Again, thanks for the awesome insight.

### RE: Planetary Gear System Identification?

Looking at your numbers, I'd say 96DP 20PA would be my first assumption.

#### Quote (mfgenggear)

don't worry [...] about the X profile shift [...] until the correct DP and PA are obtained.
I fully agree.

You need a verification of the DP and PA, no doubt about that.
Checking the DP and PA with a CNC gear checker will be challenging with such small teeth - there are other ways to do it, it may be hard to find the right people.

Good luck!

### RE: Planetary Gear System Identification?

NinerEng

may want to purchase this specification AGMA 2000 AGMA 2015 , some prints require the old AGMA 2000
https://webstore.ansi.org/standards/agma/ansiagma2...
https://members.agma.org/ItemDetail?iProductCode=2...

When a spur or helical gear profile is inspected and recorded on a involute chart, it is interpolated to a straight line. see attached chart from agma
when a spur or helical gear is charted for lead,(parallel) it is also charted in a straight line.
unless it is a modified or crowned profile and lead
In current CNC software charts are recorded and printed for archiving.
see attached screen shots
https://files.engineering.com/getfile.aspx?folder=...

### RE: Planetary Gear System Identification?

(OP)
Understood.

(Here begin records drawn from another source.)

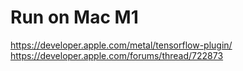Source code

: # Run on Mac M1
https://developer.apple.com/metal/tensorflow-plugin/
https://developer.apple.com/forums/thread/722873

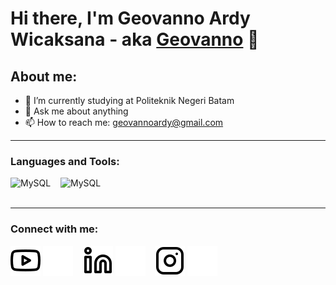 # Hi there, I'm Geovanno Ardy Wicaksana - aka [Geovanno](https://www.youtube.com/@geovannoardy) 👋
## About me:
- 🔭 I’m currently studying at Politeknik Negeri Batam
- 💬 Ask me about anything
- 📫 How to reach me: geovannoardy@gmail.com

---

### Languages and Tools:

<img align="left" alt="MySQL" width="70px" src="https://www.logo.wine/a/logo/Laravel/Laravel-Logo.wine.svg" style="padding-right:10px;" />
<img align="left" alt="MySQL" width="70px" src="https://www.mysql.com/common/logos/logo-mysql-170x115.png" style="padding-right:10px;" />


<br />
<br />

---
### Connect with me:

[![website](./img/youtube-light.svg)](https://www.youtube.com/@geovannoardy#gh-light-mode-only)
[![website](./img/youtube-dark.svg)](https://www.youtube.com/@geovannoardy#gh-dark-mode-only)
&nbsp;&nbsp;
[![website](./img/linkedin-light.svg)](https://www.linkedin.com/in/geovanno-ardy-086126261#gh-light-mode-only)
[![website](./img/linkedin-dark.svg)](https://www.linkedin.com/in/geovanno-ardy-086126261#gh-dark-mode-only)
&nbsp;&nbsp;
[![website](./img/instagram-light.svg)](https://www.instagram.com/geno.rd/#gh-light-mode-only)
[![website](./img/instagram-dark.svg)](https://www.instagram.com/geno.rd/#gh-dark-mode-only)



[webdev]: https://github.com/gennno
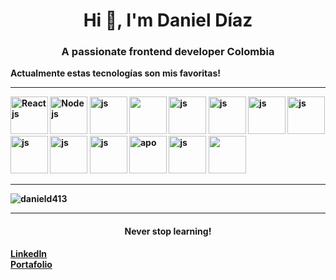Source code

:<h1 align="center">Hi 👋, I'm Daniel Díaz</h1>
<h3 align="center">A passionate frontend developer Colombia</h3>
 
<p> <strong> Actualmente estas tecnologías son mis favoritas! <strong>
</p>

<hr/>

<img src="https://ionicframework.com/docs/icons/logo-react-icon.png" alt="React js" height="60"/>
<img src="https://img.icons8.com/fluency/344/node-js.png" alt="Node js" width="60" height="60"/>
<img src="https://img.icons8.com/color/344/vue-js.png" alt="js" height="60"/>
<img src="https://bairesdev.mo.cloudinary.net/blog/2023/06/the-seo-guide-to-angular.png?tx=w_3840,q_auto" height="60" />
<img src="https://cdn-icons-png.flaticon.com/512/5968/5968292.png" alt="js" width="60" height="60"/>
<img src="https://upload.wikimedia.org/wikipedia/commons/thumb/4/4c/Typescript_logo_2020.svg/640px-Typescript_logo_2020.svg.png" alt="js" width="60" height="60"/>
<img src="https://expressjs.com/images/express-facebook-share.png" alt="js"  height="60"/>
<img src="https://i.ytimg.com/vi/Tn6QYliFBcs/maxresdefault.jpg" alt="js" height="60" />
<img src="https://graphql.org/img/og-image.png" alt="js"  height="60"/>
<img src="https://cdn.worldvectorlogo.com/logos/socket-io.svg" alt="js"  height="60"/>
<img src="https://redux.js.org/img/redux-logo-landscape.png" alt="js"  height="60"/>
<img src="https://flaviocopes.com/images/apollo/logo.png" alt="apo" height="60" />
<img src="https://upload.wikimedia.org/wikipedia/commons/3/32/Mongo-db-logo.png" alt="js" height="60" />
<img src="https://miro.medium.com/max/850/1*kCXAQpCAX2PGtWAjVKEUow.jpeg" alt="" height="60" />
<hr />
<p><img align="center" src="https://github-readme-streak-stats.herokuapp.com/?user=danield413&" alt="danield413" /></p>

<hr />

<h4 align="center"> Never stop learning! </h4>

<a href="https://www.linkedin.com/in/danieldiaz413/" target="_blank">LinkedIn</a>
<br />
<a href="https://danieldiaz.vercel.app" target="_blank">Portafolio</a>
                                                                                 

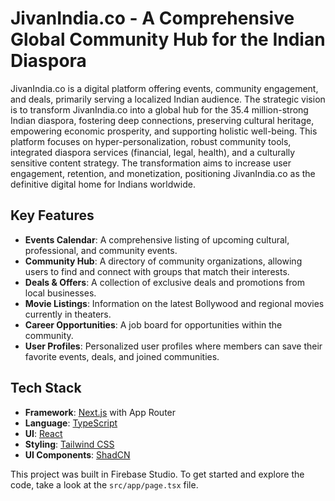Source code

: # JivanIndia.co - A Comprehensive Global Community Hub for the Indian Diaspora

JivanIndia.co is a digital platform offering events, community engagement, and deals, primarily serving a localized Indian audience. The strategic vision is to transform JivanIndia.co into a global hub for the 35.4 million-strong Indian diaspora, fostering deep connections, preserving cultural heritage, empowering economic prosperity, and supporting holistic well-being. This platform focuses on hyper-personalization, robust community tools, integrated diaspora services (financial, legal, health), and a culturally sensitive content strategy. The transformation aims to increase user engagement, retention, and monetization, positioning JivanIndia.co as the definitive digital home for Indians worldwide.

## Key Features

*   **Events Calendar**: A comprehensive listing of upcoming cultural, professional, and community events.
*   **Community Hub**: A directory of community organizations, allowing users to find and connect with groups that match their interests.
*   **Deals & Offers**: A collection of exclusive deals and promotions from local businesses.
*   **Movie Listings**: Information on the latest Bollywood and regional movies currently in theaters.
*   **Career Opportunities**: A job board for opportunities within the community.
*   **User Profiles**: Personalized user profiles where members can save their favorite events, deals, and joined communities.

## Tech Stack

*   **Framework**: [Next.js](https://nextjs.org/) with App Router
*   **Language**: [TypeScript](https://www.typescriptlang.org/)
*   **UI**: [React](https://react.dev/)
*   **Styling**: [Tailwind CSS](https://tailwindcss.com/)
*   **UI Components**: [ShadCN](https://ui.shadcn.com/)

This project was built in Firebase Studio. To get started and explore the code, take a look at the `src/app/page.tsx` file.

Thanks for the AGMA reference as well. Will update with what the gear people say as well once I send them off. Judging from what you guys said I definitely need another set of eyes on these

### RE: Planetary Gear System Identification?

Spigor
those are tiny fine pitch gears , and will be a challenge

### RE: Planetary Gear System Identification?

NinerEng
for a ref only. I cranked out the data on MIT calc.
edit: I nput the exact measure data that was on the previous post.
the MIT calc I would have to make a user material for stainless
look at the Tip diameter sizes, chordal thickness at the tip
use a gear calculator like zakgear on line, to calculate measurement over wires, for GP, I like playing with gears.
find attached.

NinerEng
any luck

### RE: Planetary Gear System Identification?

(OP)
Hey Mfgenggear,

Sent the gears off for material testing.
Following that I will send off to gear vendor for identifying.